■ **INSTRUCTIONS TO FOLLOW**:
Within the material below, transcribe exactly the lines from the one holding "The cases that" through the one holding "tokens called Grams", keeping both ends and skipping the rest.

*** Opening PROVIDED INFORMATION ***

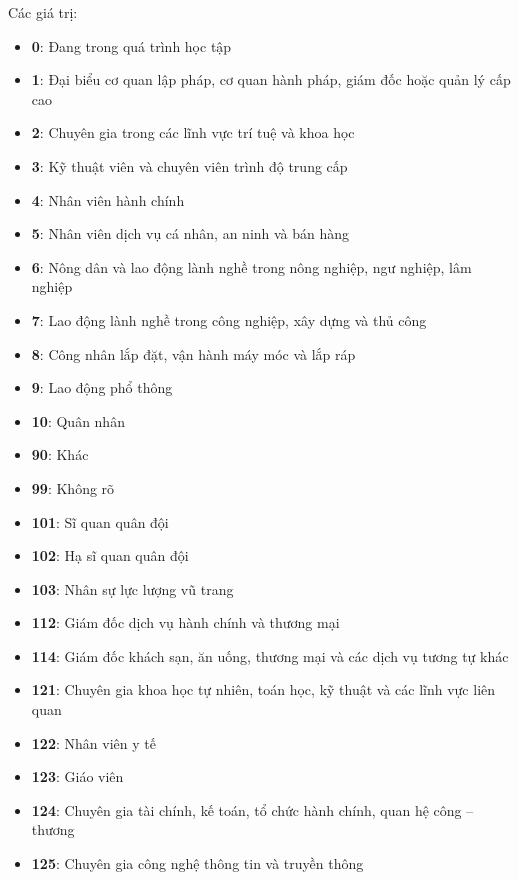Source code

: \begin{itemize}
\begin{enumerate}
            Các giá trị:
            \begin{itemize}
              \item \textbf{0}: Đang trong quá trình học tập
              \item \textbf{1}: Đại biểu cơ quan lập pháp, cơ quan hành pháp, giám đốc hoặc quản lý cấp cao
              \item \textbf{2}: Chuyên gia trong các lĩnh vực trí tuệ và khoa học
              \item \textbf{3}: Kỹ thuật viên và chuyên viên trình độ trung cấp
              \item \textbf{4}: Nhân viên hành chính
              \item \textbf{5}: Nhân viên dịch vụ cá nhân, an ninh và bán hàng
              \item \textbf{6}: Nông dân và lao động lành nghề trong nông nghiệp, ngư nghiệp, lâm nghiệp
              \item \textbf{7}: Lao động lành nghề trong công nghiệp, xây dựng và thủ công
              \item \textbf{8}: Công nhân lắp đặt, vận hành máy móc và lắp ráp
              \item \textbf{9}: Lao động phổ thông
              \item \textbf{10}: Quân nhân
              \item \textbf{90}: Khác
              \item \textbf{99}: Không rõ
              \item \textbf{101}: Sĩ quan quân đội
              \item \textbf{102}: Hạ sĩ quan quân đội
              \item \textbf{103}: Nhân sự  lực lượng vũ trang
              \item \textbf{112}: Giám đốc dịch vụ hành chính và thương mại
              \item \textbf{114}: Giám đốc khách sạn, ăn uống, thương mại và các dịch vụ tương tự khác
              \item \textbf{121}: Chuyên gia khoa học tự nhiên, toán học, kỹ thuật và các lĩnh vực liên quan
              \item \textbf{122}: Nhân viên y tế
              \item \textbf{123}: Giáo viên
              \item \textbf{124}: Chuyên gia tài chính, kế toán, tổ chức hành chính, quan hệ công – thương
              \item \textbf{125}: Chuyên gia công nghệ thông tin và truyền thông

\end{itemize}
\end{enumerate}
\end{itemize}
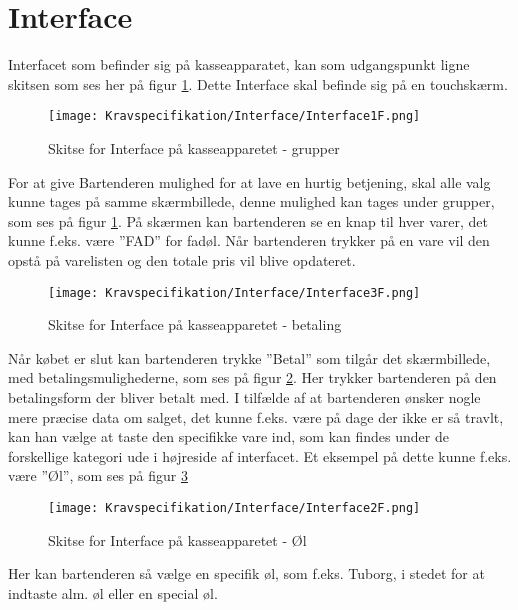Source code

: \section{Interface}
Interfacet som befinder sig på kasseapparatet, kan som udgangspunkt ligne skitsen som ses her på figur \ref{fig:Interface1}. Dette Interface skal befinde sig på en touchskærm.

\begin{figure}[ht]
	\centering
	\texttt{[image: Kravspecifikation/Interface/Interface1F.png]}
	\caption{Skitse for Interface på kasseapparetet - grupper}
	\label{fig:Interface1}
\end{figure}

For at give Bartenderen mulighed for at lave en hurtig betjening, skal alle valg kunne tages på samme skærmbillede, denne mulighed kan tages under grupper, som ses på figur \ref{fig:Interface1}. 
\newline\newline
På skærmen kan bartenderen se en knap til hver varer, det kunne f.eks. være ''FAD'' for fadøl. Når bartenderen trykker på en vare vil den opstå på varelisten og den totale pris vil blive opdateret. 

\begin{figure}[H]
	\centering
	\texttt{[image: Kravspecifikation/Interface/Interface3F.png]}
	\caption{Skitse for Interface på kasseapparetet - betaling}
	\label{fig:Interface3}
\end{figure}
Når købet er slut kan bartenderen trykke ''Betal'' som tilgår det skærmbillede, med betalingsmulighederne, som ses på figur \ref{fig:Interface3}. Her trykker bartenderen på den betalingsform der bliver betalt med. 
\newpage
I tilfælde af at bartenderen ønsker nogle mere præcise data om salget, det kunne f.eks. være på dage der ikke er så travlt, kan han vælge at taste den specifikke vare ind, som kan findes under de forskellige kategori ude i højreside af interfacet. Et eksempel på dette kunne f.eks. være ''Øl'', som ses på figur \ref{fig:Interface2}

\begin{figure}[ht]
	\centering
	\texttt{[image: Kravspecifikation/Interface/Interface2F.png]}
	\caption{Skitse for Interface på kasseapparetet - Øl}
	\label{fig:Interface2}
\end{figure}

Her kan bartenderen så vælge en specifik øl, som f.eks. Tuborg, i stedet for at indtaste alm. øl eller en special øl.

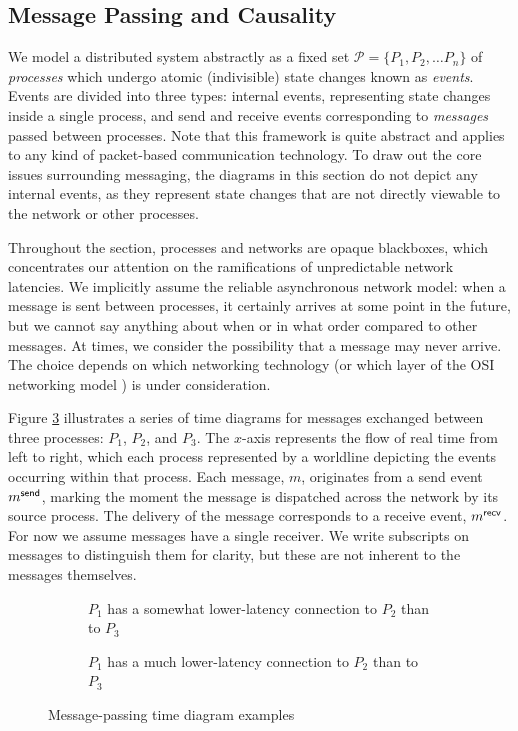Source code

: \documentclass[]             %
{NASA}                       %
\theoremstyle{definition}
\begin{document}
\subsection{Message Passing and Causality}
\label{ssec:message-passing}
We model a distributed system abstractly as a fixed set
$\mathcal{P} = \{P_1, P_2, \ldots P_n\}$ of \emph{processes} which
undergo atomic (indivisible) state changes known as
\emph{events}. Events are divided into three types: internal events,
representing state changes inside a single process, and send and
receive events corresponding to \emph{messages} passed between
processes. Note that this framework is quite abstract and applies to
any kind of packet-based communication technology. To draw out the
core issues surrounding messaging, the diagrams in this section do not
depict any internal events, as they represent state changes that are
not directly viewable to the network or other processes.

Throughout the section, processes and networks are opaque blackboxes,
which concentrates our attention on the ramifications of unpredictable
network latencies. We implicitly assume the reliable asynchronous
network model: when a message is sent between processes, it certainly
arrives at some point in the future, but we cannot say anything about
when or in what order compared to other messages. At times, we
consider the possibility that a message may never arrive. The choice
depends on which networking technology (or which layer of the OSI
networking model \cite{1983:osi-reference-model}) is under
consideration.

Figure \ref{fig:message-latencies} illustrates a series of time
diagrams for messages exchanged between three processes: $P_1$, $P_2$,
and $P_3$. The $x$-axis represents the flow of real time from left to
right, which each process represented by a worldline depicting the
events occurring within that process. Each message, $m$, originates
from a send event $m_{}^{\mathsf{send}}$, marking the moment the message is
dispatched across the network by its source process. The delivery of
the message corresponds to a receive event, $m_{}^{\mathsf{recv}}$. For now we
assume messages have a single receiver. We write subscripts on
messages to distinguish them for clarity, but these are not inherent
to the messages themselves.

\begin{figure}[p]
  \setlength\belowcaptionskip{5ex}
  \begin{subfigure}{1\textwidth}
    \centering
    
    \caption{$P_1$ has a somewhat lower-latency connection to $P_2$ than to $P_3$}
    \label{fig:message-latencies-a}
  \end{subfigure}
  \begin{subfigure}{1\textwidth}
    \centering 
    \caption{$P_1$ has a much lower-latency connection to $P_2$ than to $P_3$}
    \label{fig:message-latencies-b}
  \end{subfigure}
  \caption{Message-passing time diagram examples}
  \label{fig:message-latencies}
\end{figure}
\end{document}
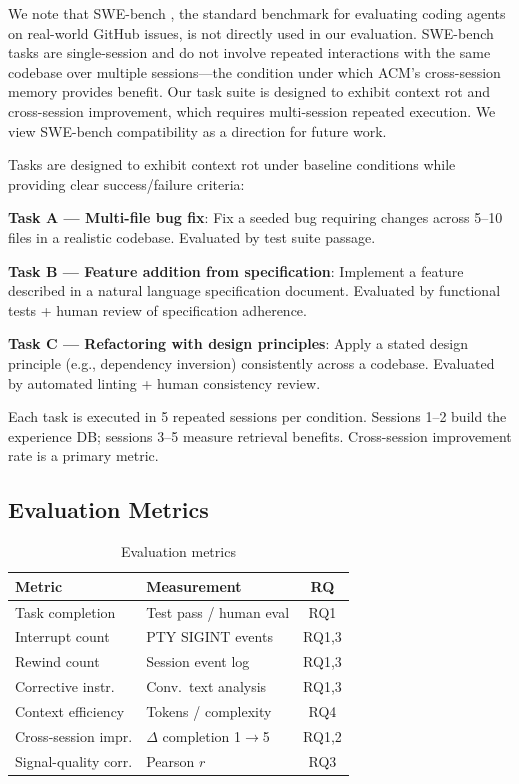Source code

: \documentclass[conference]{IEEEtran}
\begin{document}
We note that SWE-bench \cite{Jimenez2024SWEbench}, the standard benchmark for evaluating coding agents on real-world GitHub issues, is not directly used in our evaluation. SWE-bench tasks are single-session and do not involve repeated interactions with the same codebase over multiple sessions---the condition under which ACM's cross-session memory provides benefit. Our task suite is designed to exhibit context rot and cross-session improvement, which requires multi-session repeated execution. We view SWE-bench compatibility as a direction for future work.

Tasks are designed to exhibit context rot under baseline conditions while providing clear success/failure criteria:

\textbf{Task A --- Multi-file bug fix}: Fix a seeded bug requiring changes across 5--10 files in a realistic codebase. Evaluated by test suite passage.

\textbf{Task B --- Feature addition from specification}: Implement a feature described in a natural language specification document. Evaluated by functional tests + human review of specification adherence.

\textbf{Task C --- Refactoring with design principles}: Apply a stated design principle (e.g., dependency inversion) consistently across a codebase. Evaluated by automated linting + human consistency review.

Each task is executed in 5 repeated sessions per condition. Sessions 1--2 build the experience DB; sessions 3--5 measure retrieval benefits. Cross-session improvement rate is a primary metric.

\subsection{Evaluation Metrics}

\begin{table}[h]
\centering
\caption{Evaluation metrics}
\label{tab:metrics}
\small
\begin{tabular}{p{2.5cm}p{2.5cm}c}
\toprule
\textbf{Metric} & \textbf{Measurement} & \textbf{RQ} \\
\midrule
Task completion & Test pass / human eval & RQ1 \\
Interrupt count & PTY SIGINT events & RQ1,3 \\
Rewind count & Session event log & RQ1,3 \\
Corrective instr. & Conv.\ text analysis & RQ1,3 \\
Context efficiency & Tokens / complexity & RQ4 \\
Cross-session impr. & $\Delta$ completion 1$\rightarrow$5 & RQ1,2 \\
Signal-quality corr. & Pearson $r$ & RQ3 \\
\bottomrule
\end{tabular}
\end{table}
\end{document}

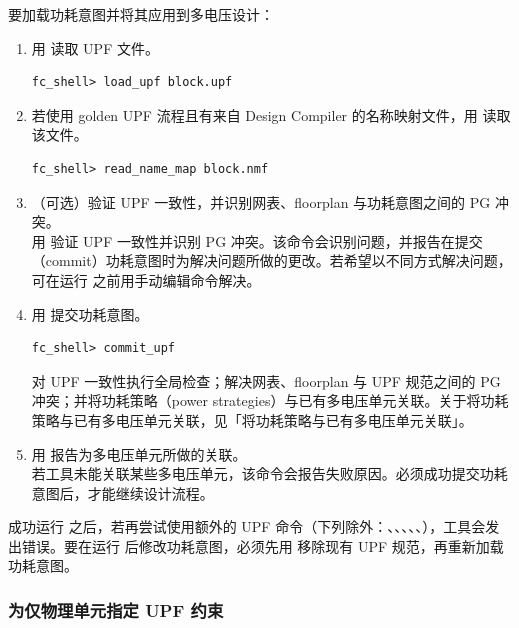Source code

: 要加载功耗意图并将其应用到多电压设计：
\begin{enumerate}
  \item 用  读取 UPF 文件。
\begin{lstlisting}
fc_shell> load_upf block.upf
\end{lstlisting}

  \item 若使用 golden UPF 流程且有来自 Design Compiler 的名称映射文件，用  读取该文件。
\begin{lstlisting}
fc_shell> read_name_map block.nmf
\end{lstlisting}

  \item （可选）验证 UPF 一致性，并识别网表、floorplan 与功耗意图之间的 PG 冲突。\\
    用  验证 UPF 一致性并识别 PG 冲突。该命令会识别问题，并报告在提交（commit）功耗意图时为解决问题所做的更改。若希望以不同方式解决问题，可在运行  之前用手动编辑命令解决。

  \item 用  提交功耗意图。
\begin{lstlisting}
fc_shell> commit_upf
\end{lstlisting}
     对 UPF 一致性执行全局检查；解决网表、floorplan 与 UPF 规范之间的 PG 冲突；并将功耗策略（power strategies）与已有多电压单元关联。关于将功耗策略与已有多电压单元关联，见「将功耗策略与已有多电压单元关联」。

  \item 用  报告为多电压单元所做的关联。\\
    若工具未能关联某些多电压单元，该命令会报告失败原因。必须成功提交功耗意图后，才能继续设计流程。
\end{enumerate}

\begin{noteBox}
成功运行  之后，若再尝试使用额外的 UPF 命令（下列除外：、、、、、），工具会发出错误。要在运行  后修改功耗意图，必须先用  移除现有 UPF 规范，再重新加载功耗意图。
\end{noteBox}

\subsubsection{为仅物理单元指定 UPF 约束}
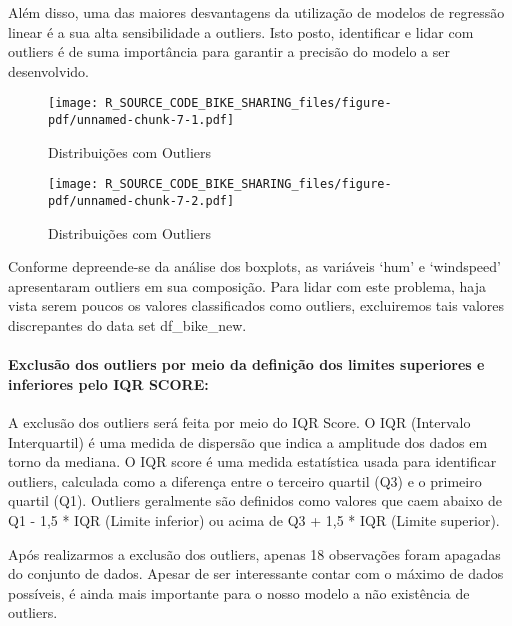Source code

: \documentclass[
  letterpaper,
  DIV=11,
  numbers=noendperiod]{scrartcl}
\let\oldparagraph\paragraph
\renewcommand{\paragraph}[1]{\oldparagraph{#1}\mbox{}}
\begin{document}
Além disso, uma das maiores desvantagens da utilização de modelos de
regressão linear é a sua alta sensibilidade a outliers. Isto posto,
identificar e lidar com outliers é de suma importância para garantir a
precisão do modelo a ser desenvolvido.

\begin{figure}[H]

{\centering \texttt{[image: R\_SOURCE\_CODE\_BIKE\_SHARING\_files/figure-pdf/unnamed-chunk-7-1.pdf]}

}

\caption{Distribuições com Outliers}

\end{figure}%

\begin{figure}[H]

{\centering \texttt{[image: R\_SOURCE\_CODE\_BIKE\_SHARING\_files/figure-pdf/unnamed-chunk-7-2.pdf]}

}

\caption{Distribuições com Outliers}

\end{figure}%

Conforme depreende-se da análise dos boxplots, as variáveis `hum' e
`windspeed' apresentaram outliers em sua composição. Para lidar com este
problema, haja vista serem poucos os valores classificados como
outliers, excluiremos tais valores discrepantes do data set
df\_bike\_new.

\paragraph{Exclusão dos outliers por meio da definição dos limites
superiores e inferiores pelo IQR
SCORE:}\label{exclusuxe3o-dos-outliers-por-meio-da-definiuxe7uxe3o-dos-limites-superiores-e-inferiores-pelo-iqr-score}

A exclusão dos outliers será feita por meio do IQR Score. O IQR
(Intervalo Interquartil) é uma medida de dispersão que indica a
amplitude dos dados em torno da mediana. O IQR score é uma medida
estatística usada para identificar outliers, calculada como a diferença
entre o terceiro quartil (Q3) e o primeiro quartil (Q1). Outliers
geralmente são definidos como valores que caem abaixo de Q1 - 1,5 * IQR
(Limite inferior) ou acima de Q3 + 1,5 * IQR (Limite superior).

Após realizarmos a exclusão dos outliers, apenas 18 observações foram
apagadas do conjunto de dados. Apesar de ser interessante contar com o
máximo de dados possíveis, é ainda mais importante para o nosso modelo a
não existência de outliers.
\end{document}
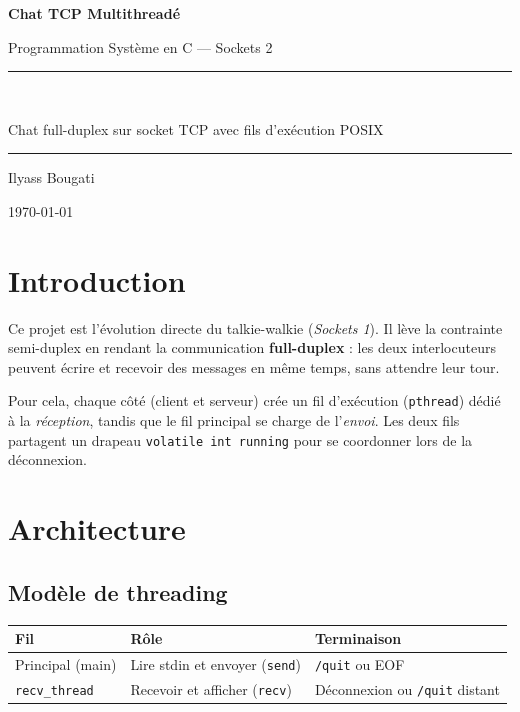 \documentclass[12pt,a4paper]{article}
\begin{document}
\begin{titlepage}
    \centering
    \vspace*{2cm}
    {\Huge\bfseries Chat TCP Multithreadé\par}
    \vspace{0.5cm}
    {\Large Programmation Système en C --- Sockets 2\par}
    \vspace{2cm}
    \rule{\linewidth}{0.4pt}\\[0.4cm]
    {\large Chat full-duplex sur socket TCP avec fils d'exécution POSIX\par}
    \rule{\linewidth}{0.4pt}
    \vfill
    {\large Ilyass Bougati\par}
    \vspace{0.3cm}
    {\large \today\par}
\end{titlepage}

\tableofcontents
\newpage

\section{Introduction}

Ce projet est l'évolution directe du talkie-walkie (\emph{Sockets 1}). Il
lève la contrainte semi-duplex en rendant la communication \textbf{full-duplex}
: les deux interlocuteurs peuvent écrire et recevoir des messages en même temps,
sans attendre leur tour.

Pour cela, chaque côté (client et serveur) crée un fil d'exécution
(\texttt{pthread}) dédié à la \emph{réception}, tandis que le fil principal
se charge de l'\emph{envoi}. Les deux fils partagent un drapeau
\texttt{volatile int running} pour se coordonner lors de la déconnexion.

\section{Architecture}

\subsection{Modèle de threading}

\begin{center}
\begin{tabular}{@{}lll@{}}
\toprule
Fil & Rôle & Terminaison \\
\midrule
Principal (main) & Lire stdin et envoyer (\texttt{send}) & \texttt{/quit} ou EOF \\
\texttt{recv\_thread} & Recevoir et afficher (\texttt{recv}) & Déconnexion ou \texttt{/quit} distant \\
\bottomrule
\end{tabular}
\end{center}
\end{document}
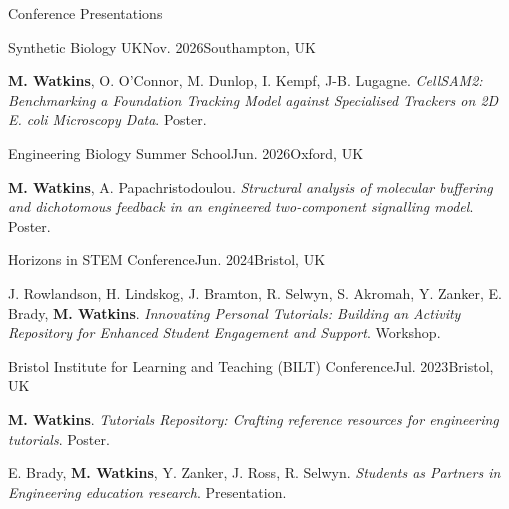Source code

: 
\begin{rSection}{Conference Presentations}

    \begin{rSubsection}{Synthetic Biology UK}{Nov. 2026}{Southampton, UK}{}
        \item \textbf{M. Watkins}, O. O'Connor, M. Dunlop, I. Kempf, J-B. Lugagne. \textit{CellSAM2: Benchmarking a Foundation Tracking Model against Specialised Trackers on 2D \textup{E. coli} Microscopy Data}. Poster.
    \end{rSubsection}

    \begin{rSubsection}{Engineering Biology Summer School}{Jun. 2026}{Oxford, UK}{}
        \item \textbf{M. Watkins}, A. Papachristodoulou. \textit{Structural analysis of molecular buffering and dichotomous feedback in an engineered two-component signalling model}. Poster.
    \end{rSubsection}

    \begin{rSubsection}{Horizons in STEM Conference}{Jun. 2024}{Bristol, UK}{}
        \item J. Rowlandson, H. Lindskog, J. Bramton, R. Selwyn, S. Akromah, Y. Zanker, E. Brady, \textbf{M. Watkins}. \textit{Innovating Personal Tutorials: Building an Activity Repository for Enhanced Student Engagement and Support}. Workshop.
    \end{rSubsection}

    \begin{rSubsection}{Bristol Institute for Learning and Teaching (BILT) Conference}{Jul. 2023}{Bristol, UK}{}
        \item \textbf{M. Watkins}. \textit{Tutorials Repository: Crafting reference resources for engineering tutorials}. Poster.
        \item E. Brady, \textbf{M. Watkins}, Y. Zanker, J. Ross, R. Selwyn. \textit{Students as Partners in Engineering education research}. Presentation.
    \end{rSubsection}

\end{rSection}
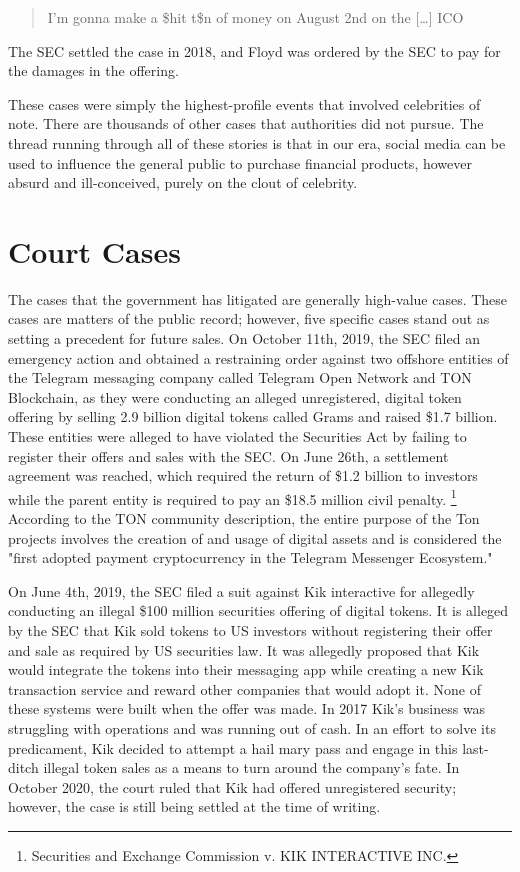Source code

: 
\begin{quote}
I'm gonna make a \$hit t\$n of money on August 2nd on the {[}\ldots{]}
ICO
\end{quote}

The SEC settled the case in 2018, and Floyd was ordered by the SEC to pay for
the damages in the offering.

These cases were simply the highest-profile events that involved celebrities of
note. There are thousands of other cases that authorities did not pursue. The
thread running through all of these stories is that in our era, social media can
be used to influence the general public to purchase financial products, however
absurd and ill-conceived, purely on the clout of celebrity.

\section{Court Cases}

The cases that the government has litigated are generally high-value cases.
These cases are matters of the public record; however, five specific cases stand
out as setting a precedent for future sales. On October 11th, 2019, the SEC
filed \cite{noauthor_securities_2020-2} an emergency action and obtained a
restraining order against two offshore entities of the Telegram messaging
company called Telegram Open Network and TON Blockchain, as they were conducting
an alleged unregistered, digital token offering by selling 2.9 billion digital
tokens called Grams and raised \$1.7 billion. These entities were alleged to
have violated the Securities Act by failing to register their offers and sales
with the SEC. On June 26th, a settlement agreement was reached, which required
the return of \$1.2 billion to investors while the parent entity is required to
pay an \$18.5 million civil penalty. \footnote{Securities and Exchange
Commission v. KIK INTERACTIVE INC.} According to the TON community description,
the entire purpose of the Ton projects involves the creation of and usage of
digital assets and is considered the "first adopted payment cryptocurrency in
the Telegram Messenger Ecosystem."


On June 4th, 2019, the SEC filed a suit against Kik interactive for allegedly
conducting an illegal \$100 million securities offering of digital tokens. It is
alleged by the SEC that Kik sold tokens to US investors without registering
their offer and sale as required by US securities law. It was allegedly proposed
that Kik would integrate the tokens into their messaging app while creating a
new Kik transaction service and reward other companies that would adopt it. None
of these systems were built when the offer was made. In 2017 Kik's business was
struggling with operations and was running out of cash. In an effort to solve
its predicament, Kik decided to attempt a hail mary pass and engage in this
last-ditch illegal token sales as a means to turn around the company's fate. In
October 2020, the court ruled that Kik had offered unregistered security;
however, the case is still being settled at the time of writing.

*** Closing PROVIDED INFORMATION ***

■ **YOUR SOLUTION**:
The cases that the government has litigated are generally high-value cases.
These cases are matters of the public record; however, five specific cases stand
out as setting a precedent for future sales. On October 11th, 2019, the SEC
filed \cite{noauthor_securities_2020-2} an emergency action and obtained a
restraining order against two offshore entities of the Telegram messaging
company called Telegram Open Network and TON Blockchain, as they were conducting
an alleged unregistered, digital token offering by selling 2.9 billion digital
tokens called Grams and raised \$1.7 billion. These entities were alleged to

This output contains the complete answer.